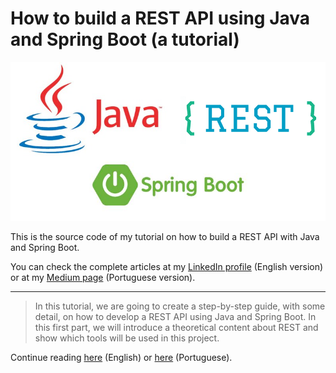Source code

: # How to build a REST API using Java and Spring Boot (a tutorial)
![mainImage](src/main/resources/images/java-spring-rest.png)

This is the source code of my tutorial on how to build a REST API with Java and Spring Boot.

You can check the complete articles at my [LinkedIn profile](https://www.linkedin.com/in/hsuguihura/) (English version) or at my [Medium page](https://hens.medium.com/) (Portuguese version).

---

>In this tutorial, we are going to create a step-by-step guide, with some detail, on how to develop a REST API using Java and Spring Boot. In this first part, we will introduce a theoretical content about REST and show which tools will be used in this project.

Continue reading [here](https://www.linkedin.com/pulse/rest-api-java-spring-boot-part-1-setting-up-henrique-suguihura/) (English) or [here](https://soraitech.com/api-rest-com-java-e-spring-boot-parte-1/) (Portuguese).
= = = = = = =
### EXERCISE INSTRUCTIONS
An exact copy of the entries from the line containing "in this project." through the last line is the expected answer.

### EXERCISE OUTPUT
>In this tutorial, we are going to create a step-by-step guide, with some detail, on how to develop a REST API using Java and Spring Boot. In this first part, we will introduce a theoretical content about REST and show which tools will be used in this project.

Continue reading [here](https://www.linkedin.com/pulse/rest-api-java-spring-boot-part-1-setting-up-henrique-suguihura/) (English) or [here](https://soraitech.com/api-rest-com-java-e-spring-boot-parte-1/) (Portuguese).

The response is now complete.